What the task requires:
Find the word "verification" in the data, then copy each line where it is found.
===== Record set =====
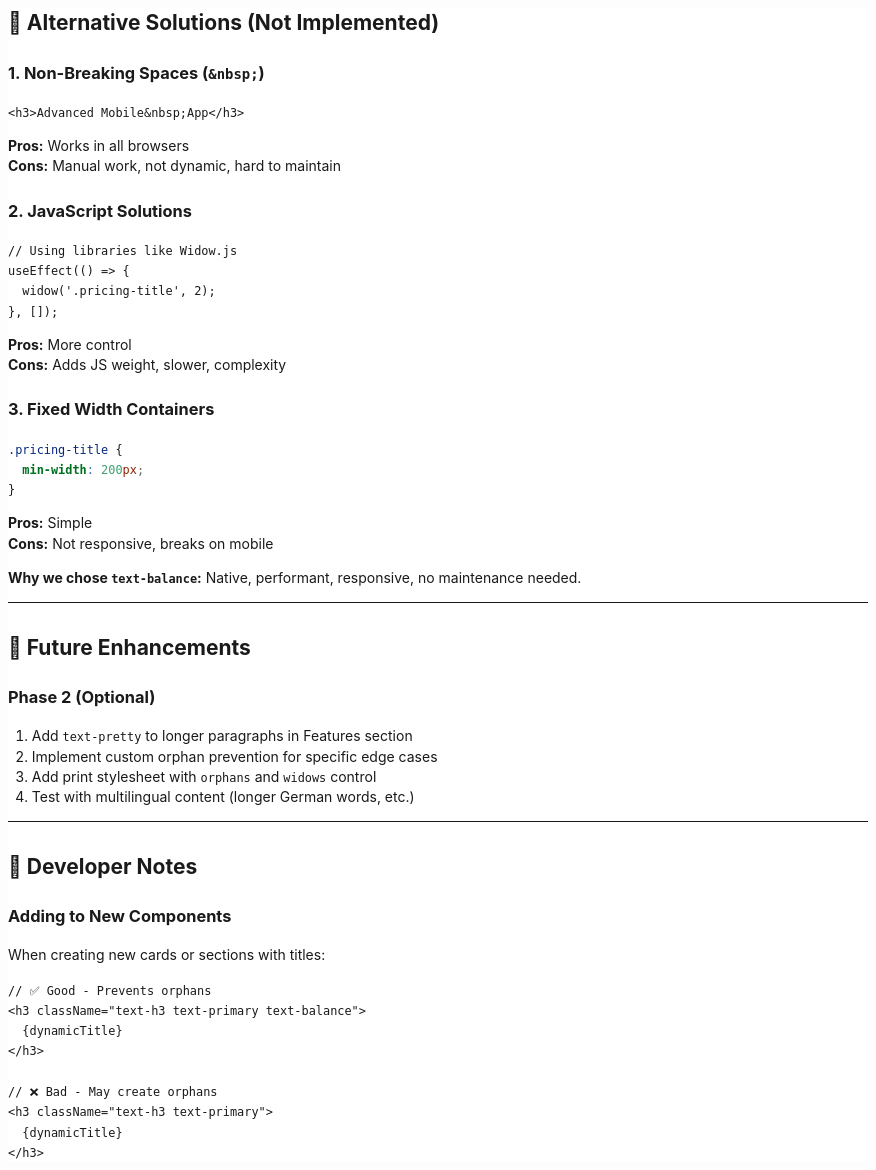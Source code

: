 
## 🔄 Alternative Solutions (Not Implemented)

### 1. Non-Breaking Spaces (`&nbsp;`)
```tsx
<h3>Advanced Mobile&nbsp;App</h3>
```
**Pros:** Works in all browsers  
**Cons:** Manual work, not dynamic, hard to maintain

### 2. JavaScript Solutions
```tsx
// Using libraries like Widow.js
useEffect(() => {
  widow('.pricing-title', 2);
}, []);
```
**Pros:** More control  
**Cons:** Adds JS weight, slower, complexity

### 3. Fixed Width Containers
```css
.pricing-title {
  min-width: 200px;
}
```
**Pros:** Simple  
**Cons:** Not responsive, breaks on mobile

**Why we chose `text-balance`:** Native, performant, responsive, no maintenance needed.

---

## 🚀 Future Enhancements

### Phase 2 (Optional)
1. Add `text-pretty` to longer paragraphs in Features section
2. Implement custom orphan prevention for specific edge cases
3. Add print stylesheet with `orphans` and `widows` control
4. Test with multilingual content (longer German words, etc.)

---

## 📝 Developer Notes

### Adding to New Components

When creating new cards or sections with titles:

```tsx
// ✅ Good - Prevents orphans
<h3 className="text-h3 text-primary text-balance">
  {dynamicTitle}
</h3>

// ❌ Bad - May create orphans
<h3 className="text-h3 text-primary">
  {dynamicTitle}
</h3>
```
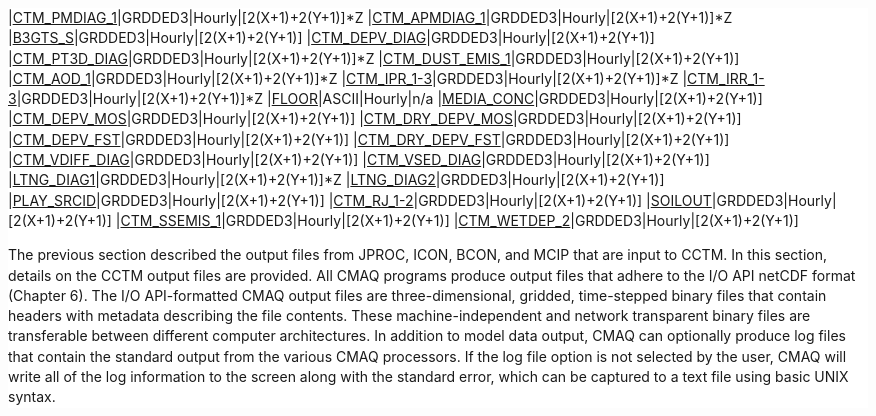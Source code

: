 |[CTM_PMDIAG_1](#pmdiag)|GRDDED3|Hourly|[2(X+1)+2(Y+1)]*Z
|[CTM_APMDIAG_1](#apmdiag)|GRDDED3|Hourly|[2(X+1)+2(Y+1)]*Z
|[B3GTS_S](#b3gts)|GRDDED3|Hourly|[2(X+1)+2(Y+1)]
|[CTM_DEPV_DIAG](#depv)|GRDDED3|Hourly|[2(X+1)+2(Y+1)]
|[CTM_PT3D_DIAG](#pt3d)|GRDDED3|Hourly|[2(X+1)+2(Y+1)]*Z
|[CTM_DUST_EMIS_1](#dust)|GRDDED3|Hourly|[2(X+1)+2(Y+1)]
|[CTM_AOD_1](#aod)|GRDDED3|Hourly|[2(X+1)+2(Y+1)]*Z
|[CTM_IPR_1-3](#ipr)|GRDDED3|Hourly|[2(X+1)+2(Y+1)]*Z
|[CTM_IRR_1-3](#irr)|GRDDED3|Hourly|[2(X+1)+2(Y+1)]*Z
|[FLOOR](#floor)|ASCII|Hourly|n/a
|[MEDIA_CONC](#media)|GRDDED3|Hourly|[2(X+1)+2(Y+1)]
|[CTM_DEPV_MOS](#depv_mos)|GRDDED3|Hourly|[2(X+1)+2(Y+1)]
|[CTM_DRY_DEPV_MOS](#dry_depv_mos)|GRDDED3|Hourly|[2(X+1)+2(Y+1)]
|[CTM_DEPV_FST](#depv_fst)|GRDDED3|Hourly|[2(X+1)+2(Y+1)]
|[CTM_DRY_DEPV_FST](#dry_depv_fst)|GRDDED3|Hourly|[2(X+1)+2(Y+1)]
|[CTM_VDIFF_DIAG](#vdiff_diag)|GRDDED3|Hourly|[2(X+1)+2(Y+1)]
|[CTM_VSED_DIAG](#vsed_diag)|GRDDED3|Hourly|[2(X+1)+2(Y+1)]
|[LTNG_DIAG1](#ltngdiag1)|GRDDED3|Hourly|[2(X+1)+2(Y+1)]*Z
|[LTNG_DIAG2](#ltngdiag2)|GRDDED3|Hourly|[2(X+1)+2(Y+1)]
|[PLAY_SRCID](#play_srcid)|GRDDED3|Hourly|[2(X+1)+2(Y+1)]
|[CTM_RJ_1-2](#ctm_rj)|GRDDED3|Hourly|[2(X+1)+2(Y+1)]
|[SOILOUT](#soilout)|GRDDED3|Hourly|[2(X+1)+2(Y+1)]
|[CTM_SSEMIS_1](#ssemis)|GRDDED3|Hourly|[2(X+1)+2(Y+1)]
|[CTM_WETDEP_2](#wetdep2)|GRDDED3|Hourly|[2(X+1)+2(Y+1)]

The previous section described the output files from JPROC, ICON, BCON, and MCIP that are input to CCTM. In this section, details on the CCTM output files are provided. All CMAQ programs produce output files that adhere to the I/O API netCDF format (Chapter 6). The I/O API-formatted CMAQ output files are three-dimensional, gridded, time-stepped binary files that contain headers with metadata describing the file contents. These machine-independent and network transparent binary files are transferable between different computer architectures. In addition to model data output, CMAQ can optionally produce log files that contain the standard output from the various CMAQ processors. If the log file option is not selected by the user, CMAQ will write all of the log information to the screen along with the standard error, which can be captured to a text file using basic UNIX syntax.
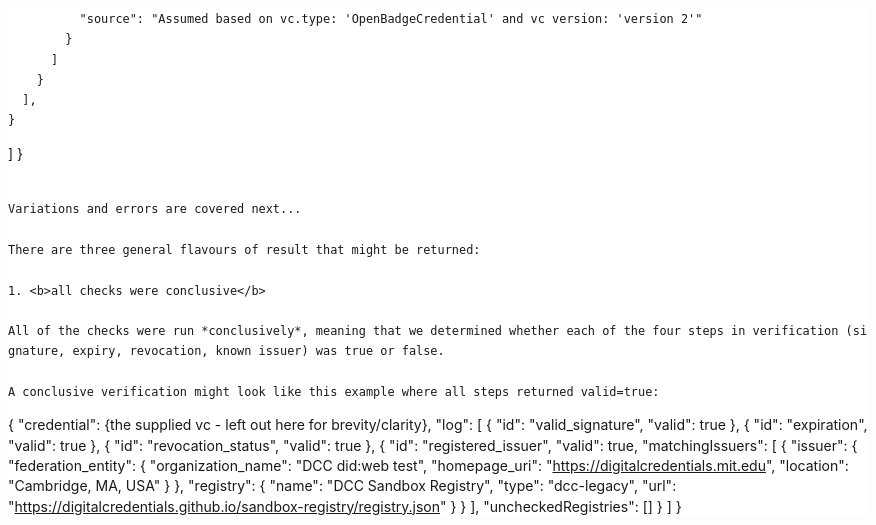               "source": "Assumed based on vc.type: 'OpenBadgeCredential' and vc version: 'version 2'"
            }
          ]
        }
      ],
    }
  ]
}
```

Variations and errors are covered next...

There are three general flavours of result that might be returned:

1. <b>all checks were conclusive</b>

All of the checks were run *conclusively*, meaning that we determined whether each of the four steps in verification (signature, expiry, revocation, known issuer) was true or false.

A conclusive verification might look like this example where all steps returned valid=true:

```
{
  "credential": {the supplied vc - left out here for brevity/clarity},
  "log": [
    {
      "id": "valid_signature",
      "valid": true
    },
    {
      "id": "expiration",
      "valid": true
    },
    {
      "id": "revocation_status",
      "valid": true
    },
    {
      "id": "registered_issuer",
      "valid": true,
      "matchingIssuers": [
        {
          "issuer": {
            "federation_entity": {
              "organization_name": "DCC did:web test",
              "homepage_uri": "https://digitalcredentials.mit.edu",
              "location": "Cambridge, MA, USA"
            }
          },
          "registry": {
            "name": "DCC Sandbox Registry",
            "type": "dcc-legacy",
            "url": "https://digitalcredentials.github.io/sandbox-registry/registry.json"
          }
        }
      ],
      "uncheckedRegistries": []
    }
  ]
}
```

```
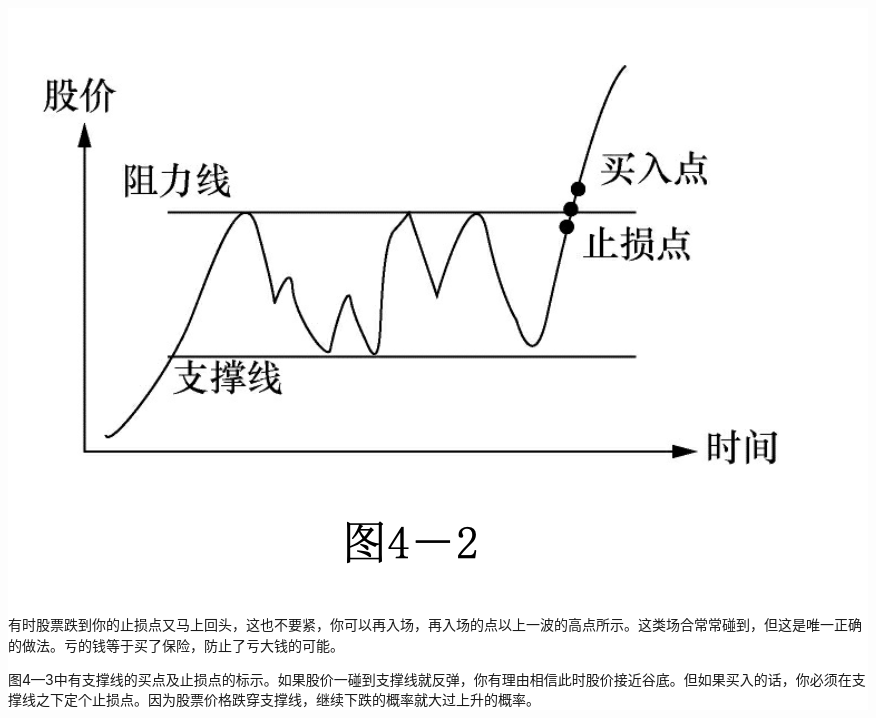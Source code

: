 ![](resources/images/4-2.png)

有时股票跌到你的止损点又马上回头，这也不要紧，你可以再入场，再入场的点以上一波的高点所示。这类场合常常碰到，但这是唯一正确的做法。亏的钱等于买了保险，防止了亏大钱的可能。

图4—3中有支撑线的买点及止损点的标示。如果股价一碰到支撑线就反弹，你有理由相信此时股价接近谷底。但如果买入的话，你必须在支撑线之下定个止损点。因为股票价格跌穿支撑线，继续下跌的概率就大过上升的概率。
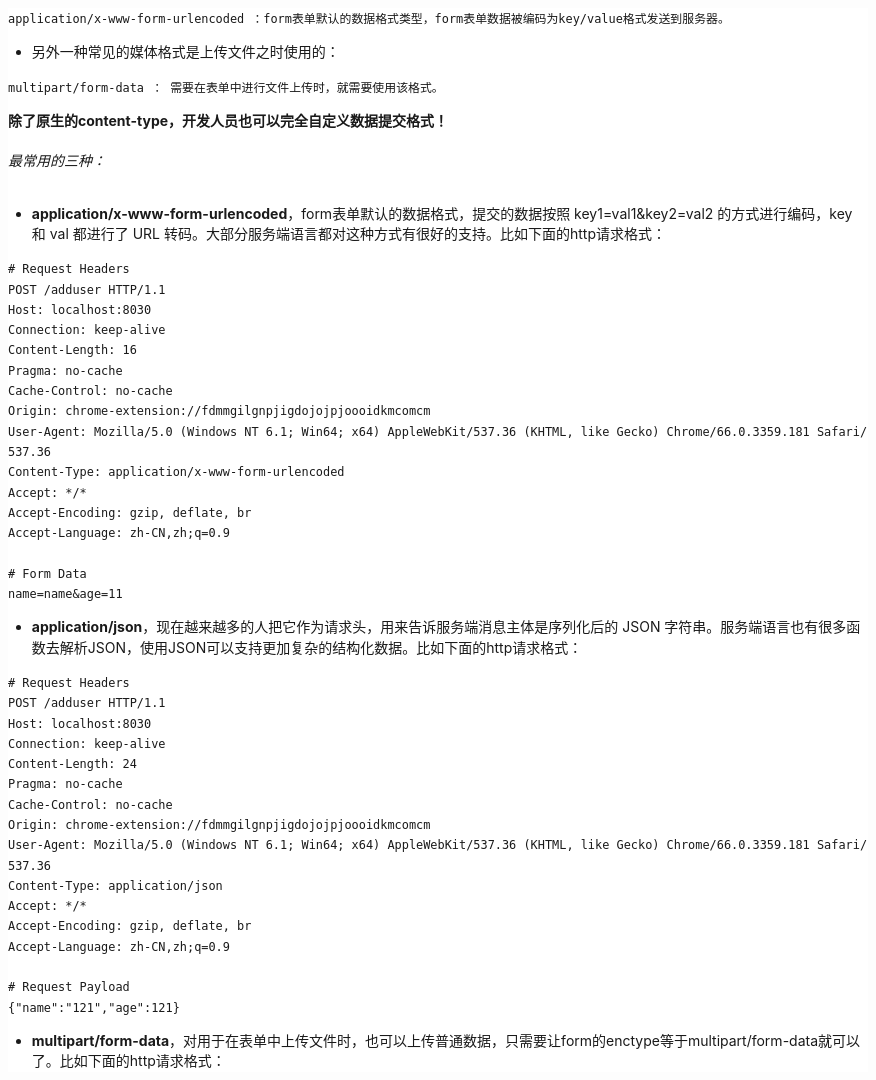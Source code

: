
 ```
application/x-www-form-urlencoded ：form表单默认的数据格式类型，form表单数据被编码为key/value格式发送到服务器。
```
- 另外一种常见的媒体格式是上传文件之时使用的：
```
multipart/form-data ： 需要在表单中进行文件上传时，就需要使用该格式。
```
**除了原生的content-type，开发人员也可以完全自定义数据提交格式！**

###### 最常用的三种：
- **application/x-www-form-urlencoded**，form表单默认的数据格式，提交的数据按照 key1=val1&key2=val2 的方式进行编码，key 和 val 都进行了 URL 转码。大部分服务端语言都对这种方式有很好的支持。比如下面的http请求格式：

```
# Request Headers
POST /adduser HTTP/1.1
Host: localhost:8030
Connection: keep-alive
Content-Length: 16
Pragma: no-cache
Cache-Control: no-cache
Origin: chrome-extension://fdmmgilgnpjigdojojpjoooidkmcomcm
User-Agent: Mozilla/5.0 (Windows NT 6.1; Win64; x64) AppleWebKit/537.36 (KHTML, like Gecko) Chrome/66.0.3359.181 Safari/537.36
Content-Type: application/x-www-form-urlencoded
Accept: */*
Accept-Encoding: gzip, deflate, br
Accept-Language: zh-CN,zh;q=0.9

# Form Data
name=name&age=11
```
- **application/json**，现在越来越多的人把它作为请求头，用来告诉服务端消息主体是序列化后的 JSON 字符串。服务端语言也有很多函数去解析JSON，使用JSON可以支持更加复杂的结构化数据。比如下面的http请求格式：
```
# Request Headers
POST /adduser HTTP/1.1
Host: localhost:8030
Connection: keep-alive
Content-Length: 24
Pragma: no-cache
Cache-Control: no-cache
Origin: chrome-extension://fdmmgilgnpjigdojojpjoooidkmcomcm
User-Agent: Mozilla/5.0 (Windows NT 6.1; Win64; x64) AppleWebKit/537.36 (KHTML, like Gecko) Chrome/66.0.3359.181 Safari/537.36
Content-Type: application/json
Accept: */*
Accept-Encoding: gzip, deflate, br
Accept-Language: zh-CN,zh;q=0.9

# Request Payload
{"name":"121","age":121}
```
- **multipart/form-data**，对用于在表单中上传文件时，也可以上传普通数据，只需要让form的enctype等于multipart/form-data就可以了。比如下面的http请求格式：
=====
Response for this exercise:
All of the checks were run *conclusively*, meaning that we determined whether each of the four steps in verification (signature, expiry, revocation, known issuer) was true or false.
A conclusive verification might look like this example where all steps returned valid=true:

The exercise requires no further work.